The base station ESP32 board is responsible for serving RTCM correction data to an NTRIP caster. To do this the ESP32 reads the RTCM correction output of the GNSS receiver and sends it to a caster. This method enables one base station to support multiple rovers. The base station’s ESP32 also serves a webpage that displays basic information about the base station’s status.
To flash the firmware select the “ESP32C3 Dev Module” board from the “ESP 32 Arduino” board set.
A successful flash will look like this:
Running the program attached to a serial monitor should show something like the following output in the serial viewer:
The ESP32 connects to your network, connects to the caster, and then periodically sends correction data (RTCM) messages to your caster. You should also now be able to run your TinkerNav base station and see it appear in the SNIP “Pushed In Streams” tab, similar to the image below.
Congratulations, you have a working base station and are half way there!

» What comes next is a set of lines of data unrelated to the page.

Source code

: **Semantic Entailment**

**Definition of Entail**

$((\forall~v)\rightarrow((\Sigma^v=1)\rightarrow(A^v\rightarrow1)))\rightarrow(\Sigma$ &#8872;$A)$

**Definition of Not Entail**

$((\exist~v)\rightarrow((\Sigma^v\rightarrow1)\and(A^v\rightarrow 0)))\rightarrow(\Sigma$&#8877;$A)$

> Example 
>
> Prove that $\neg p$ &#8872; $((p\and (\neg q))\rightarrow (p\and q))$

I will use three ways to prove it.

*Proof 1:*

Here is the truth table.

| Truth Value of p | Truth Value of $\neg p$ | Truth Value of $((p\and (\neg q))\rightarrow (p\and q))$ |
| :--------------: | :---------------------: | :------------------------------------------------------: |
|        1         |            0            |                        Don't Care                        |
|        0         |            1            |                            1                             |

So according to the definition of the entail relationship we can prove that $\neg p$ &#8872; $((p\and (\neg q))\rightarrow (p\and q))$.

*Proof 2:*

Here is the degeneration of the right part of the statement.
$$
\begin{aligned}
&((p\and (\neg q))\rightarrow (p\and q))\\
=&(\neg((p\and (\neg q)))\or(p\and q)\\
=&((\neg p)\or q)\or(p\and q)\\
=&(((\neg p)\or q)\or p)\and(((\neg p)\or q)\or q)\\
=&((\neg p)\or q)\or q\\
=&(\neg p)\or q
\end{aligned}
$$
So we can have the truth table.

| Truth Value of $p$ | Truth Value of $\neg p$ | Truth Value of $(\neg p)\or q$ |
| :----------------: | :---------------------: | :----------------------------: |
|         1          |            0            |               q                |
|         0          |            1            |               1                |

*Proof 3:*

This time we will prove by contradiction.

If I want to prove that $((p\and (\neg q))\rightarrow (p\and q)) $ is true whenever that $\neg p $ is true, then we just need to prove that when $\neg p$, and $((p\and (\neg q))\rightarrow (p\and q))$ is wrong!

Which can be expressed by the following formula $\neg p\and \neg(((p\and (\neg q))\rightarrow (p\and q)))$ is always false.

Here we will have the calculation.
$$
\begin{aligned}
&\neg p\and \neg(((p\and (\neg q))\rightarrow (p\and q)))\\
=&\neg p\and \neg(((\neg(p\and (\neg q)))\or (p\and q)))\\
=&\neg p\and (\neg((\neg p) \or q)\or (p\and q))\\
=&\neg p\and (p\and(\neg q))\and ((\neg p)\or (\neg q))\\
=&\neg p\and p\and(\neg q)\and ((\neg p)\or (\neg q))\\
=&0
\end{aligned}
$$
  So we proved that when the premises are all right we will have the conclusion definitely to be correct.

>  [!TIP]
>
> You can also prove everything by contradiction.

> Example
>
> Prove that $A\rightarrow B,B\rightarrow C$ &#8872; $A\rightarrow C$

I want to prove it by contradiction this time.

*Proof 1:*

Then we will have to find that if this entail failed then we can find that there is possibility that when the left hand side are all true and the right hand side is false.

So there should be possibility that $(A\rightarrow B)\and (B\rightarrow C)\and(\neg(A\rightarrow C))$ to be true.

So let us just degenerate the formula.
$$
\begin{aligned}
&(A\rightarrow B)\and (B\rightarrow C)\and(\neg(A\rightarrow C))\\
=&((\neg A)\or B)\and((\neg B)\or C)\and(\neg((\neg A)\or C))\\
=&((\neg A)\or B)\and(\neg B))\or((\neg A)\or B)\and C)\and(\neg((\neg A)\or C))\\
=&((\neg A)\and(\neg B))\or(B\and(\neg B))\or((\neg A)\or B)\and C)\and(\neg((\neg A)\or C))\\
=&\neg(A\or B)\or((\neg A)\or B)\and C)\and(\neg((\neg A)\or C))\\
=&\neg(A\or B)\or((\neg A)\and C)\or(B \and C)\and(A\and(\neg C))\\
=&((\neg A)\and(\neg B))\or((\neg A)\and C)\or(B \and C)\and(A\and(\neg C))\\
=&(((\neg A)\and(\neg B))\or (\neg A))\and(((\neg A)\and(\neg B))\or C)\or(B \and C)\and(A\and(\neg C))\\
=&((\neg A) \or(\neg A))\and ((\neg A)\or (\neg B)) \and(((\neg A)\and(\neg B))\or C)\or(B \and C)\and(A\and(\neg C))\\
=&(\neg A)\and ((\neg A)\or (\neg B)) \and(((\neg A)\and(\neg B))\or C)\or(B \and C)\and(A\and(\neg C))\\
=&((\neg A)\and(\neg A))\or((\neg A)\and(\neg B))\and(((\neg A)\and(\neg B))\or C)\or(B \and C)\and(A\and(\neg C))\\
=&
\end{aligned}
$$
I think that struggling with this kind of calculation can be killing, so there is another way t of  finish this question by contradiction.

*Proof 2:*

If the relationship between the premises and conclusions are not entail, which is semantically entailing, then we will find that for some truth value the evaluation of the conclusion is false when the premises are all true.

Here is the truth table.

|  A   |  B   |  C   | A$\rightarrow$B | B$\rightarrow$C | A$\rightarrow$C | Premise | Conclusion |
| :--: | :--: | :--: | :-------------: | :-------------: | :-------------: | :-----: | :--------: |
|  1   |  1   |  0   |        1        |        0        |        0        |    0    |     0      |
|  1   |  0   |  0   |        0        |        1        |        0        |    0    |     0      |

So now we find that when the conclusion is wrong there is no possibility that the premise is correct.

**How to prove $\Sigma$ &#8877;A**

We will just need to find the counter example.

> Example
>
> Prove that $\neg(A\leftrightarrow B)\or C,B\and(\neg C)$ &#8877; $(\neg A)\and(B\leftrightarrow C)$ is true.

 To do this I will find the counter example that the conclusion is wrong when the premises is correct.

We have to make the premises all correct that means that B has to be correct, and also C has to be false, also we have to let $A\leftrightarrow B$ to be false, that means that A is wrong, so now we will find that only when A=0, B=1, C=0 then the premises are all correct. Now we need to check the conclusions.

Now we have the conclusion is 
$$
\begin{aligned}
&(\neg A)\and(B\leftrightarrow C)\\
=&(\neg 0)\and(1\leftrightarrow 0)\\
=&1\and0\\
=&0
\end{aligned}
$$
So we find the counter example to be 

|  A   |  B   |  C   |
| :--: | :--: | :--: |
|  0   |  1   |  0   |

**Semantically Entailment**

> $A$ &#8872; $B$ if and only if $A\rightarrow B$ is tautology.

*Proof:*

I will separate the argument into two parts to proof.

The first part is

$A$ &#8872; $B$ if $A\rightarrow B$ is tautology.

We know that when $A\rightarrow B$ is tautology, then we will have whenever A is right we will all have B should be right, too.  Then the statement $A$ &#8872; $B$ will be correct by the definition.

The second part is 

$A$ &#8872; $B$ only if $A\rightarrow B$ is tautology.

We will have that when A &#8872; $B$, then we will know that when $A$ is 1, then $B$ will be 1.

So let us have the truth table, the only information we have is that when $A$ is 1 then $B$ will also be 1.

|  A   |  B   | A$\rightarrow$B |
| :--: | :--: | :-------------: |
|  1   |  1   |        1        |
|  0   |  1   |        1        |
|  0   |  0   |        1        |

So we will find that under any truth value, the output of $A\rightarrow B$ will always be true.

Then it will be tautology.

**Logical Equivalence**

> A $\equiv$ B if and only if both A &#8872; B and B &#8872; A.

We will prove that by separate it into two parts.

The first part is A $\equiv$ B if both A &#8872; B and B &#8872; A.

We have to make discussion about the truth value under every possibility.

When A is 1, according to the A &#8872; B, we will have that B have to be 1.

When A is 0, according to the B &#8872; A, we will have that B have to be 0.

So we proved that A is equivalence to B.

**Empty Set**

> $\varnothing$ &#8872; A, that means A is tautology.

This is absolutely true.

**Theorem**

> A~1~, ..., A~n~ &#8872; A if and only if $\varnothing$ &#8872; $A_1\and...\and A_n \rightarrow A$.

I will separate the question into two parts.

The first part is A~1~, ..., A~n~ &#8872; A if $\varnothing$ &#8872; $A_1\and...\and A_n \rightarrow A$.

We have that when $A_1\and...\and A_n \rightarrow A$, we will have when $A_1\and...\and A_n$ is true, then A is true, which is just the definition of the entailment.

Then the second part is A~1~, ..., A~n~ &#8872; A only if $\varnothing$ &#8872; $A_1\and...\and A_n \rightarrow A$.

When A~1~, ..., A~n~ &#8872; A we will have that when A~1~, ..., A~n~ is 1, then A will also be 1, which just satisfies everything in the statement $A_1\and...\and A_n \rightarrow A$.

TinkerSend – Mobile 3G/4G Rover Configuration
Next it is time to configure the rover. In this use case the rover uses the TinkerSend – Mobile 3G/4G radio to connect to an NTRIP caster from anywhere there is mobile service. For the rover you will need:
- 1 TinkerNav base board
- 1 GNSS antenna
- 1 TinkerSend – Mobile board
- 1 3G/4G antenna (included with TinkerSend – Mobile)
- 1 SIM card with data for a network with service in your area, examples include tello or hologram
- (optional for debugging) 1 2.4 gHz WiFi antenna
- (optional) Tinkercharge board
Plug the TinkerSend – Mobile board into the two 10 pin slots on the TinkerNav board. Be careful to align the arrows on both boards and ensure all 10 pins are connected to avoid damage to the boards. The TinkerSend – Mobile radio should extend over the GNSS antenna connector. If you are using it, plug the TinkerCharge board into the two 4 pin slots. Again, ensure you align the arrows and that all pins connect. The batter and solar connectors should be on the edge of the board.
Once you have double checked all physical connections, power the base station through one of the USB C ports on each.
Reminder to position your GNSS antennas outside and ideally away from buildings and trees. Placing a piece of metal a few inches bigger than the antenna under the antennas helps reduce multi-path and improve antenna performance. The metal can be as simple as a sheet of aluminum foil.
The GNSS receiver is configured during the setup portion of the example programs by sending binary messages to the receiver from the RP2040. Specifically, the programs find the current baud rate of the receiver and resets it to factory defaults. The factory defaults are the correct configuration for our rover. Optionally, you can also configure TinkerNav using SkyTraq’s GNSS viewer, using our instructions.